ぎゅぅっと腰に腕を回したまま離れる気配すらまったく無い雷蔵
いつもの事なのでもういまさら気になどしないけれど、ちょっとだけ力がいたい
雷蔵はいつだって何か悩むと寝てしまう
そうじゃなければ、私を引っ張ってきてくっついて、今みたいに私に問いかける
その度に私は自分で考えろと突っぱねるのだ
たまに久々知や竹谷、尾浜にもっと優しくしてあげろといわれるけれど、私は雷蔵を甘やかす気はまったく無い
それに鉢屋だって私のことは何も言わないし


「考える事をやめたら成長なんてしないわ。迷うのは考えてるって事でしょう?だったら良いじゃない」
「でも、僕の迷い癖は三病だし・・・」
「じゃあ死ねば。死ねば考え抜いても誰にも迷惑かけないわよ。だって死んでるんだもの」

ぴしゃりと、言えば、雷蔵はそれはやだ、と私に回した腕の力を強めた
・・・だから痛いって・・・
まあ、伝わってないんだろうけど
私ははぁっとため息を一つついて、名前を呼んだ


「雷蔵」
「・・・?」
「あのさ、雷蔵は大事なことはスパッと決めるでしょ。
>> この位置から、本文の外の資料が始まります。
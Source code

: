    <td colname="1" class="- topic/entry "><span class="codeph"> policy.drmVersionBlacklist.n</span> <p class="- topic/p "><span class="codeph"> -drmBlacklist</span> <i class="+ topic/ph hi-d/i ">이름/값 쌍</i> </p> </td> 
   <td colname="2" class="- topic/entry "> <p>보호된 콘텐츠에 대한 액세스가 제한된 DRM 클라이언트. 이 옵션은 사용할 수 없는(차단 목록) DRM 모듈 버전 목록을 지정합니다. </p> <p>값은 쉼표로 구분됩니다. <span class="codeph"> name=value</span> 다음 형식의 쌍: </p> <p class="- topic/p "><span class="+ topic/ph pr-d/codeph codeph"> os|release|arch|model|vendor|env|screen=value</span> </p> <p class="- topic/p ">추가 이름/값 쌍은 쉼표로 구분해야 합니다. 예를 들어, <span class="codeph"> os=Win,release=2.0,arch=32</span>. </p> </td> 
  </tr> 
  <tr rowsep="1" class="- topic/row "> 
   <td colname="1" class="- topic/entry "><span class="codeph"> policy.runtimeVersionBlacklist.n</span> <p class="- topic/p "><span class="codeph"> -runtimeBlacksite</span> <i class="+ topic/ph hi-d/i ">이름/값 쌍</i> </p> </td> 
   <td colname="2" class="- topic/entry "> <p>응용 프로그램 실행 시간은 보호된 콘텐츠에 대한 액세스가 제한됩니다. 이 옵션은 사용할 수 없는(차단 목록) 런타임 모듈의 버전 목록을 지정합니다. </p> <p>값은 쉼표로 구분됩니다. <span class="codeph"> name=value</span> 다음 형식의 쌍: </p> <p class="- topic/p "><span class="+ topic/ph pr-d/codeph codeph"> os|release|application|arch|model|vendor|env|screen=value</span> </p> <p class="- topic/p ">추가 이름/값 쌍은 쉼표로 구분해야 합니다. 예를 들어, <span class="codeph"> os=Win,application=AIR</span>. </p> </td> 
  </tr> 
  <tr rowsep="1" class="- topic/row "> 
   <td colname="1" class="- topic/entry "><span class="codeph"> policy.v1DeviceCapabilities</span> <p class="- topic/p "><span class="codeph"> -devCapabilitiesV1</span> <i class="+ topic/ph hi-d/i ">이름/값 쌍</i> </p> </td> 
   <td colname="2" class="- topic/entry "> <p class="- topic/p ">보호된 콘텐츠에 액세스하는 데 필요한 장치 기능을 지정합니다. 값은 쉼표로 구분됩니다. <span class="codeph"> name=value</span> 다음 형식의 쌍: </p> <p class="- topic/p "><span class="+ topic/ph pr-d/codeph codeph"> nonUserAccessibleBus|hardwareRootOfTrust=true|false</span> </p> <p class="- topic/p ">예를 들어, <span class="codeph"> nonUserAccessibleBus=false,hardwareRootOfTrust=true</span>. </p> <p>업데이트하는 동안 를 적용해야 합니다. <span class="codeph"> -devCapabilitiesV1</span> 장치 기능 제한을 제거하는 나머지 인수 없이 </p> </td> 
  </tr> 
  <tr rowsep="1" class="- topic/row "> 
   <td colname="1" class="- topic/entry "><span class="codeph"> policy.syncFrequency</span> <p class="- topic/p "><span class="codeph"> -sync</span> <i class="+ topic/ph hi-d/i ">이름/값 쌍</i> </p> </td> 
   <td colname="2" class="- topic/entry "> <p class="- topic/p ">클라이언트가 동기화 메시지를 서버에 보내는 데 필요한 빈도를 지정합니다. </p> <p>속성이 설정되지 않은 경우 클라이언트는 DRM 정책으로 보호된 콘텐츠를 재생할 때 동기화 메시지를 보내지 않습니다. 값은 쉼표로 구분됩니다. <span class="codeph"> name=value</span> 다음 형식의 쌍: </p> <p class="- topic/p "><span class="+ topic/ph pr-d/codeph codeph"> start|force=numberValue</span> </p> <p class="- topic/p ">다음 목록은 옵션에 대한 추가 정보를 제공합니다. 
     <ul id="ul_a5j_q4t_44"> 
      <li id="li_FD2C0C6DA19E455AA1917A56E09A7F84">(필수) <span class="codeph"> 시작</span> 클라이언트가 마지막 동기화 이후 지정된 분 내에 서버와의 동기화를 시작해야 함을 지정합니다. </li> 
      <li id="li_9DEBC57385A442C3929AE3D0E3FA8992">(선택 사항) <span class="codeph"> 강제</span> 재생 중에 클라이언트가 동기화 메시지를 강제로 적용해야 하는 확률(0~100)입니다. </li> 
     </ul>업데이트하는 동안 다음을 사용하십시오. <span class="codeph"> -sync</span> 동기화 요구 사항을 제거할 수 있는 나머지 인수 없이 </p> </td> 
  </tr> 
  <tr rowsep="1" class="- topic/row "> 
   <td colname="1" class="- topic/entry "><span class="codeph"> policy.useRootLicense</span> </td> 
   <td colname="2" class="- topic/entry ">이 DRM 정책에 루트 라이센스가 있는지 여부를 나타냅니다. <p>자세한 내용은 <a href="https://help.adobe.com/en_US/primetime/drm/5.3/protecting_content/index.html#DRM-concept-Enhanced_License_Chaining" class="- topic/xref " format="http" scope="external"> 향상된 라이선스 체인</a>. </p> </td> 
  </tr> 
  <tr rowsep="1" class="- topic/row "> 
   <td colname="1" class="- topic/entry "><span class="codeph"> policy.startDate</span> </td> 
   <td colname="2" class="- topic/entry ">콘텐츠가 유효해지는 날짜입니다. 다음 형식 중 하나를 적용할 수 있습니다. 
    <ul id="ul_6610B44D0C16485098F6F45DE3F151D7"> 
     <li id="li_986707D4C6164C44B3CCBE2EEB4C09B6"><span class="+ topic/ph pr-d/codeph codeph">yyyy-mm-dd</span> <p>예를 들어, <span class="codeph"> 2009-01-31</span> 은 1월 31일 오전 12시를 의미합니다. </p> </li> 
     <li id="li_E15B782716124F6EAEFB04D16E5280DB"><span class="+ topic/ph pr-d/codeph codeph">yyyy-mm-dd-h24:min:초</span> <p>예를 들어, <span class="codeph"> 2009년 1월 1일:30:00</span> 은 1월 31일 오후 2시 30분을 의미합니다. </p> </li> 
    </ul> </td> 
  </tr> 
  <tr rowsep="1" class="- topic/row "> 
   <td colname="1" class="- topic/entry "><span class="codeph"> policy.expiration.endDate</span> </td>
だったらそれで良いんじゃない?雷蔵が悩むことなんていわゆる"どうでもいい"ことでしょ。迷って良いことなら迷えば良いじゃない。迷えるなんて今のうちなんだから」


ため息をついてそういえば、雷蔵はぱちくりと目を瞬かせて、ふわっと顔を崩して笑った


「・・・うん、そうだね、茜がそういうなら」
「雷蔵もいい加減その私が言うならってやめなさいよね、雷蔵のために言ってるわけじゃないんだから」
「なんだかんだ言って助けてくれる茜が好きだよ」


なんでもないことのようにさらりと好きと言葉にした雷蔵に、私は一瞬言葉を詰まらせる
けれどすぐにばかじゃないのっと少し声を荒げた


「別に私は雷蔵のこと、好きじゃないんだからね・・・っ」
「うん、知ってるよ」


みんなに見せるいつもの雷蔵で、なんでもないようにそう頷いた







死んでから考えれば?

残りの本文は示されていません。